Einstein's second 1905 paper proposed what is today called the special theory of relativity. He based his new theory on a reinterpretation of the classical principle of relativity, namely that the laws of physics had to have the same form in any frame of reference.
Later in 1905 Einstein showed how mass and energy were equivalent. Einstein was not the first to propose all the components of special theory of relativity. His contribution is unifying important parts of classical mechanics and Maxwell's electrodynamics.

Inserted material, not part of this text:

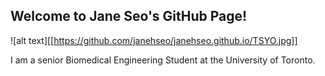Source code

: ## Welcome to Jane Seo's GitHub Page!

![alt text][[https://github.com/janehseo/janehseo.github.io/TSYO.jpg]]

I am a senior Biomedical Engineering Student at the University of Toronto.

After 1905 Einstein continued working in the areas described above. He made important contributions to quantum theory, but he sought to extend the special theory of relativity to phenomena involving acceleration. The key appeared in 1907 with the principle of equivalence, in which gravitational acceleration was held to be indistinguishable from acceleration caused by mechanical forces. Gravitational mass was therefore identical with inertial mass.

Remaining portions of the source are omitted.